Diese Episode reiht sich in ein koloniales Erbe ein. Afrika wird dort als homogener Block gesehen – ohne Unterschied zwischen seinen 54 Ländern, seinen Hunderten von Sprachen und seiner reichen, alten Geschichte.
Doch der Kontinent ist keineswegs „außerhalb der Geschichte“. Mächtige Reiche wie die von Ghana oder Mali strahlten lange vor der Ankunft der Europäer aus. In der vorkolonialen Zeit gab es große Zivilisationen: stark, organisiert und mit der Welt vernetzt.
Ein emblematisches Beispiel ist das Reich von Ghana (auch Wagadou genannt), das bereits im 3. Jahrhundert n. Chr. vom Soninké-Volk gegründet wurde und im 11. Jahrhundert seinen Höhepunkt erreichte. Auch wenn es geografisch nichts mit dem heutigen Ghana gemein hat, beherrschte dieses Reich weite Teile der Sahelzone (Senegal, Mali, Mauretanien, Niger).
Sein Reichtum beruhte auf Goldvorkommen, Eisenverarbeitung, einer strukturierten politischen Organisation (mit Ministern, Gouverneuren und einer hierarchisierten Armee) sowie einem matrilinearen Erbfolge-System, das seiner Zeit weit voraus war. Über die transsaharischen Handelsrouten war das Reich mit dem Maghreb, der arabischen Welt und darüber hinaus verbunden.
Die gängige Vorstellung, Afrikaner seien lediglich Empfänger der Moderne, nährt bis heute einen paternalistischen Blick. Doch afrikanische Gesellschaften waren immer Akteure globaler Geschichte – verbunden durch Handel, Religion und Diplomatie mit Europa, dem Nahen Osten und Asien, lange vor der Kolonialisierung.
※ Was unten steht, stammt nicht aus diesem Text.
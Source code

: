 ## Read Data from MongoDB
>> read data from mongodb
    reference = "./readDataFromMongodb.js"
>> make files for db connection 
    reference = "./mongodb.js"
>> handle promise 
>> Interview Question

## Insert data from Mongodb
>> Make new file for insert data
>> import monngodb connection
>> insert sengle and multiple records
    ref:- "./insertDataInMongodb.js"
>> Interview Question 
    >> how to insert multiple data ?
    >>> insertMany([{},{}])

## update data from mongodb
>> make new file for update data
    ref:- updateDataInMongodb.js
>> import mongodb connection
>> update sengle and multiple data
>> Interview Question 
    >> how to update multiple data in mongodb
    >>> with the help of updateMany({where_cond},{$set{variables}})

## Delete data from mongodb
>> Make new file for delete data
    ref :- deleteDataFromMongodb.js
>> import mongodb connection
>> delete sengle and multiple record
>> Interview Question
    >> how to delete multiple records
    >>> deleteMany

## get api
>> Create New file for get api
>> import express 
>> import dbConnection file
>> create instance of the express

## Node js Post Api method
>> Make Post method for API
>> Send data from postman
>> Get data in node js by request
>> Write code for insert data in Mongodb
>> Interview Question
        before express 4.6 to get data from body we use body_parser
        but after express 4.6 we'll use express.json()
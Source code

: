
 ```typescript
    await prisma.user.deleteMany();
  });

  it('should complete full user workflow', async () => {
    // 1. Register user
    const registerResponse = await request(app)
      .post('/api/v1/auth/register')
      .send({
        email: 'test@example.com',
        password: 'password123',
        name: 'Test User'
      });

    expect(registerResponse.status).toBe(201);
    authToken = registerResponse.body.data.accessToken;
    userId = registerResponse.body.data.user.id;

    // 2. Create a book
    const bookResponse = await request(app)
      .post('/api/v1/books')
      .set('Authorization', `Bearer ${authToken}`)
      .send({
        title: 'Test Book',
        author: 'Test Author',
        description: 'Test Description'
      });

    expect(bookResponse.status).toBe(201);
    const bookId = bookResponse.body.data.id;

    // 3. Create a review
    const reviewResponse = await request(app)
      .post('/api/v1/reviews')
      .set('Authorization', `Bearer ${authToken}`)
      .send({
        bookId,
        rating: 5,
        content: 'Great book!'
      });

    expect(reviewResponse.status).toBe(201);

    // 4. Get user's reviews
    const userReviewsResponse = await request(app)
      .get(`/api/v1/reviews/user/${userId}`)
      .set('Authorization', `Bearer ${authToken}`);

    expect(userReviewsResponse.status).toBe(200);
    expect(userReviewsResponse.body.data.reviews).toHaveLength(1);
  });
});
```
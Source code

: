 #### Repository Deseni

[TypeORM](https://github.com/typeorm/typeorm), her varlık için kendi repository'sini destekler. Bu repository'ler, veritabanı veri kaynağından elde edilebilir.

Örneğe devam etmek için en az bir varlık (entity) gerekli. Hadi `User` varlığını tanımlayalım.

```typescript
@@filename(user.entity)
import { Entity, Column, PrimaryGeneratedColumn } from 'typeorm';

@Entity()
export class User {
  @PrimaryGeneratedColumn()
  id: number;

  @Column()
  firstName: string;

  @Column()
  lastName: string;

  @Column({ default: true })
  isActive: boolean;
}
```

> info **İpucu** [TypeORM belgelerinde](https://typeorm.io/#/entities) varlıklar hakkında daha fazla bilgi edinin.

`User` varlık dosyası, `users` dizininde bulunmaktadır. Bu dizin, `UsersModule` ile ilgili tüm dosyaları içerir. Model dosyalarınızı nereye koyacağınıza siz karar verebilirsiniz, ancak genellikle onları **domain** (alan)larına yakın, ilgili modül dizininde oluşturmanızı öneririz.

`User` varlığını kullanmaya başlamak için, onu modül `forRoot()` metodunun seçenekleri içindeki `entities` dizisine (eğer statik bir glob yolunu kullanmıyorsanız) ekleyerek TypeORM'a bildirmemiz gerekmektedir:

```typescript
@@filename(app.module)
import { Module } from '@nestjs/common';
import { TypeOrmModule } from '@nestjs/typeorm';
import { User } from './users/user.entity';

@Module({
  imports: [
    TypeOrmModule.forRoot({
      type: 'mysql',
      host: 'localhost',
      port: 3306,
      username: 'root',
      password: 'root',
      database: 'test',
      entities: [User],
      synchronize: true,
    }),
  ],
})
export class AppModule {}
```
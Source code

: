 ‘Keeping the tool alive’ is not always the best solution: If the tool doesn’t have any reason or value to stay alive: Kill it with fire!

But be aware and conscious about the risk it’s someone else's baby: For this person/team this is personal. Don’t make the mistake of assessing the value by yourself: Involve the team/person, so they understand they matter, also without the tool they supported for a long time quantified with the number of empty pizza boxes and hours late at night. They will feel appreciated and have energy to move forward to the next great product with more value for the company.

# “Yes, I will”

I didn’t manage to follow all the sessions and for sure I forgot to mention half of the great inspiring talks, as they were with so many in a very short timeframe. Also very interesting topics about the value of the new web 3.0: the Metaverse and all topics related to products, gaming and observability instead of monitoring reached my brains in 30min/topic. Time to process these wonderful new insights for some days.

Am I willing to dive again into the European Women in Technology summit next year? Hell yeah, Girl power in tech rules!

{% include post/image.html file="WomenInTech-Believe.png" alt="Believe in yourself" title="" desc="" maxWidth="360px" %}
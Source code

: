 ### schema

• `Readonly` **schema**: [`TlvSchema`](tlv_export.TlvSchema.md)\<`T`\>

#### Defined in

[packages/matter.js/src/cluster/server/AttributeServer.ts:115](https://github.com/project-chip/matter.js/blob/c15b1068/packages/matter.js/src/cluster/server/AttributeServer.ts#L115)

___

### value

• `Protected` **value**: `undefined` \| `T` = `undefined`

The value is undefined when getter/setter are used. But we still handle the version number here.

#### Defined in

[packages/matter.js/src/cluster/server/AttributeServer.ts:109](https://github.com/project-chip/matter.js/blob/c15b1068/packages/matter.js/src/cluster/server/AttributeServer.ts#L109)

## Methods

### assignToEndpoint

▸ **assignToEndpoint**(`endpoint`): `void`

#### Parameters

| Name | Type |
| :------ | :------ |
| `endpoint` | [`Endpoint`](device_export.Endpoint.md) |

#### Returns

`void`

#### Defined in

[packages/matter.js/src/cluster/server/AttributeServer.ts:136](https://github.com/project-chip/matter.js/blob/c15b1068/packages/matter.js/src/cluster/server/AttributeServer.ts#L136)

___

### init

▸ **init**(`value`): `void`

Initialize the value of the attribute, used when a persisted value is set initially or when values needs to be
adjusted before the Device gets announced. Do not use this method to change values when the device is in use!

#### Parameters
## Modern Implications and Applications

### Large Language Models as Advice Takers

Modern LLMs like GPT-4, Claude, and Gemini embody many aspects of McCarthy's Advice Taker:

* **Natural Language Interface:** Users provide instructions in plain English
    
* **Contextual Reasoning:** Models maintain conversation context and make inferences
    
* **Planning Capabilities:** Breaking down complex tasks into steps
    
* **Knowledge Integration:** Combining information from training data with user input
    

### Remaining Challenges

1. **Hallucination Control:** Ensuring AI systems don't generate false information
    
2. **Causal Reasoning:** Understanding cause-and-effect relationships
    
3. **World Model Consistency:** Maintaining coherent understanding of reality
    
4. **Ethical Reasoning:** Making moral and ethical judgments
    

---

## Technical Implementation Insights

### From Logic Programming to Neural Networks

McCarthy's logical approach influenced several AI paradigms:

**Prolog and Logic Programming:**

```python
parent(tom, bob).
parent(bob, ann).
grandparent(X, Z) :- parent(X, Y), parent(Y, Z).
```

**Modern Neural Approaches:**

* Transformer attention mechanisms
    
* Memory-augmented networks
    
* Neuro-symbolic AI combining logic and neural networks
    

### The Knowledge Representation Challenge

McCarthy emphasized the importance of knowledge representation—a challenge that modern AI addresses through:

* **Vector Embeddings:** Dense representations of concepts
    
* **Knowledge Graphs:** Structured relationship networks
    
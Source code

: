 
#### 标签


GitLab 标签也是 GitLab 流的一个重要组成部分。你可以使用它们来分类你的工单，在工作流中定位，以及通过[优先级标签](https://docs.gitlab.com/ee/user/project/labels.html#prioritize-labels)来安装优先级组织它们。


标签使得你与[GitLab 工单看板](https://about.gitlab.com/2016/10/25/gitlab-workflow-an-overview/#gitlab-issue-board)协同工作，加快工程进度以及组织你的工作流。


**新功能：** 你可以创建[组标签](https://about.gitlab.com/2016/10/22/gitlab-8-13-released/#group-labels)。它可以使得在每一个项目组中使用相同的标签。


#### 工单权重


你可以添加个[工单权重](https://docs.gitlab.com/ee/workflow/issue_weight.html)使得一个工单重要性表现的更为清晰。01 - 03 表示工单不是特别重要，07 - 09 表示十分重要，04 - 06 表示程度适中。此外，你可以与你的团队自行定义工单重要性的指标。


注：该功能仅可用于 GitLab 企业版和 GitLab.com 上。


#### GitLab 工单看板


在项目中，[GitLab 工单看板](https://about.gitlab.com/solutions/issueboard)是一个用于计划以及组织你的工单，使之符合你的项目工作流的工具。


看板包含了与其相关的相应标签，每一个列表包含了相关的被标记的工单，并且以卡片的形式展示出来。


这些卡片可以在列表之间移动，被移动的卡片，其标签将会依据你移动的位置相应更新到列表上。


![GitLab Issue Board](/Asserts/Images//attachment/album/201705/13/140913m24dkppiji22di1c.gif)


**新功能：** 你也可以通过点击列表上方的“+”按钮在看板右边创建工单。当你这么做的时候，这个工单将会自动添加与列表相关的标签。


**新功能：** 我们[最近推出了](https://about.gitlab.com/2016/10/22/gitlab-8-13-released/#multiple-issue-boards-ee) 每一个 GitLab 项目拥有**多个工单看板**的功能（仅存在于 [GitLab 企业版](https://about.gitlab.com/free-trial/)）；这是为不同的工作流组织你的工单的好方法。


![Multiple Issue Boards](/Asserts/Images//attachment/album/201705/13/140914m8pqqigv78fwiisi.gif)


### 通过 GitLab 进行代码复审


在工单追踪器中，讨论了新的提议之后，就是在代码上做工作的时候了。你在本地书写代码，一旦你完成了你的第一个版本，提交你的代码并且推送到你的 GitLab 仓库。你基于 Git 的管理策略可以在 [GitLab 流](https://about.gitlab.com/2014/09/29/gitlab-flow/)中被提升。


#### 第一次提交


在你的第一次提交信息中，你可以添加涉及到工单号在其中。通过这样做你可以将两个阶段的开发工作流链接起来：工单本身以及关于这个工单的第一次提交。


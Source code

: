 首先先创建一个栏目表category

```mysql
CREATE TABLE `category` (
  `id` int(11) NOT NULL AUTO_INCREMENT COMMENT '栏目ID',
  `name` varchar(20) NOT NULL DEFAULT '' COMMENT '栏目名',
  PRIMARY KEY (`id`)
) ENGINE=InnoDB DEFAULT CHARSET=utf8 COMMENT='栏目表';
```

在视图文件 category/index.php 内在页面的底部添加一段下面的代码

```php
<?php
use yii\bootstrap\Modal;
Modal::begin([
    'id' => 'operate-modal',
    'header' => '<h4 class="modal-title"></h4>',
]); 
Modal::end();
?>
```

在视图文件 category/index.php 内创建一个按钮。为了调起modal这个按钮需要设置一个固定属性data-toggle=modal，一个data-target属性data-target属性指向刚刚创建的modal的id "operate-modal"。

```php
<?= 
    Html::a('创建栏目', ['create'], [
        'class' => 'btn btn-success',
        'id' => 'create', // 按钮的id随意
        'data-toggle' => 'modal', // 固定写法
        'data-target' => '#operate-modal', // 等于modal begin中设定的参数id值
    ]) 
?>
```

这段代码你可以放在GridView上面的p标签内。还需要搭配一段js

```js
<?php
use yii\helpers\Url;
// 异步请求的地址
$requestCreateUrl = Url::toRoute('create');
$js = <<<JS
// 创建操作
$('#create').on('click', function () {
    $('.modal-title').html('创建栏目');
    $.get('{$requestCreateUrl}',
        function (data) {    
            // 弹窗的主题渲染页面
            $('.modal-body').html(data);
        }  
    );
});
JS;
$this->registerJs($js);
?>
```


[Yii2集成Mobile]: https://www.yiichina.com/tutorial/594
Nach dem Niedergang Ghanas im 12. Jahrhundert trat das Reich von Mali an seine Stelle. Unter dem legendären Herrscher Mansa Moussa (1312–1332 oder 1337) erlebte es seine Blüte. Dieser gilt oft als einer der reichsten Männer der Weltgeschichte. Seine Macht beruhte auf den Goldvorkommen Malis – zu einer Zeit, als der Großteil des im Mittelmeerraum zirkulierenden Goldes aus Westafrika stammte.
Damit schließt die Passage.